A genetic screen for autonomously replicating sequences (ARS assay) identified two such elements, oriC1 and oriC2, on the main chromosome of H. volcanii [Norais et al., 2007]. More recently next-generation marker frequency assays (MFA-Seq) confirmed the activity of these two origins [Hawkins et al., 2013]. MFA essentially counts copy number across the genome. In an asynchronous population there will be a mix of chromosomes, with some not replicating, some which have just started and others at varying stages of duplication. Accordingly, there will be more copies of origins of replication than termini in the population (Figure 1). By plotting read count abundance as a function of genome position, peaks will be observed at replication origins and troughs at termination sites. The relative heights of the peaks will be determined by two factors, the frequency at which the origin fires, and secondly, the relative timing of firing during the cell cycle. Thus, a high peak could be an early and/or frequently firing origin; conversely a low peak could indicate an infrequent and/or late firing origin. The recent MFA study by Thorsten Allers and colleagues revealed high peaks corresponding to oriC1 and oriC2, with oriC1 being the highest [Hawkins et al., 2013]. Intriguingly, an additional low peak was also identified, suggesting the existence of a hitherto unidentified new origin, oriC3. Futhermore, MFA analyses of a laboratory strain of H. volcanii demonstrated that a plasmid present in the wild isolate had integrated into the main chromosome. Remarkably, the plasmid origin remained active in its new location. A lower resolution analysis by Bernander and co-workers supported the function of oriC1 and oriC2 but did not find compelling evidence for oriC3 [Pelve et al., 2013]. Puzzlingly, this latter study used cells grown at room temperature, 25 °C below the optimal conditions used by Allers and colleagues.
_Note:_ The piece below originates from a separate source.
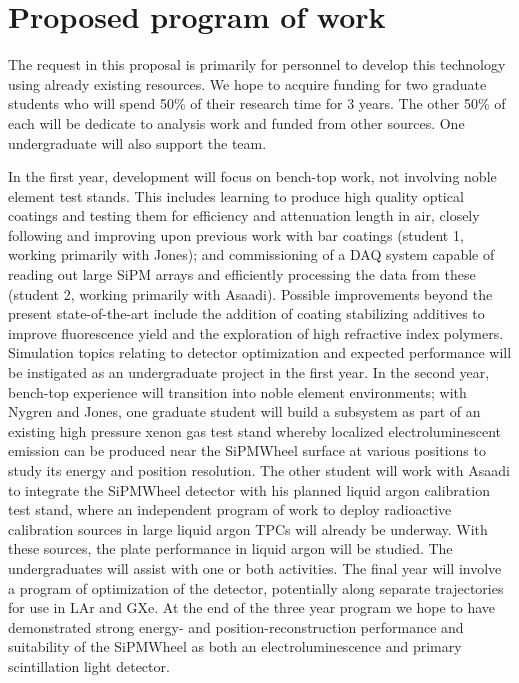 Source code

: \section{Proposed program of work}

The request in this proposal is primarily for personnel to develop this technology using already existing resources.  We hope to acquire funding for two graduate students who will spend 50\% of their research time for 3 years.  The other 50\% of each will be dedicate to analysis work and funded from other sources.   One undergraduate will also support the team.

In the first year, development will focus on bench-top work, not involving noble element test stands.   This includes learning to produce high quality optical coatings and testing them for efficiency and attenuation length in air, closely following and improving upon previous work with bar coatings (student 1, working primarily with Jones); and commissioning  of a DAQ system capable of reading out large SiPM arrays and efficiently processing the data from these (student 2, working primarily with Asaadi).  Possible improvements beyond the present state-of-the-art include the addition of coating stabilizing additives to improve fluorescence yield and the exploration of high refractive index polymers. Simulation topics relating to detector optimization and expected performance will be instigated as an undergraduate project in the first year.  In the second year, bench-top experience will transition into noble element environments;  with Nygren and Jones, one graduate student will build a subsystem as part of an existing high pressure xenon gas test stand whereby localized electroluminescent emission can be produced near the SiPMWheel surface at various positions to study its energy and position resolution.   The other student will work with Asaadi to integrate the SiPMWheel detector with his planned liquid argon calibration test stand, where an independent program of work to deploy radioactive calibration sources in large liquid argon TPCs will already be underway.  With these sources, the plate performance in liquid argon will be studied.  The undergraduates will assist with one or both activities.  The final year will involve a program of optimization of the detector, potentially along separate trajectories for use in LAr and GXe.  At the end of the three year program we hope to have demonstrated strong energy- and position-reconstruction performance and suitability of the SiPMWheel as both an electroluminescence and primary scintillation light detector.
It seems plausible therefore that oriC3 may only be active under conditions of optimal cell growth. It will be of considerable interest to determine if there is indeed some degree of growth rate dependent control of this origin and if so, how such regulation is effected.
Figure 1.
Schematic representation of marker frequency analysis of a hypothetical organism with two replication origins, oriC1 and oriC2. In the scenario depicted, oriC2 fires later in the cell cycle than oriC1. The four representative chromosomes shown are in various stages of replication, representing examples from an asynchronous culture. The copy numbers of the individual loci from all four molecules are tabulated and presented as a graph of copy number versus genome position. Two peaks can be observed, corresponding to oriC1 and oriC2, the lower amplitude of the oriC2 peak, due to the later replication and thus lower copy number (ΔCN) than oriC1, is indicated. Note that this is a simplified example in which the chromosomes are all replicating. The presence of non-replicating chromosomes will damped down the ratio from the optimal 2:1 origin:terminus shown in this cartoon while retaining the same overall profile.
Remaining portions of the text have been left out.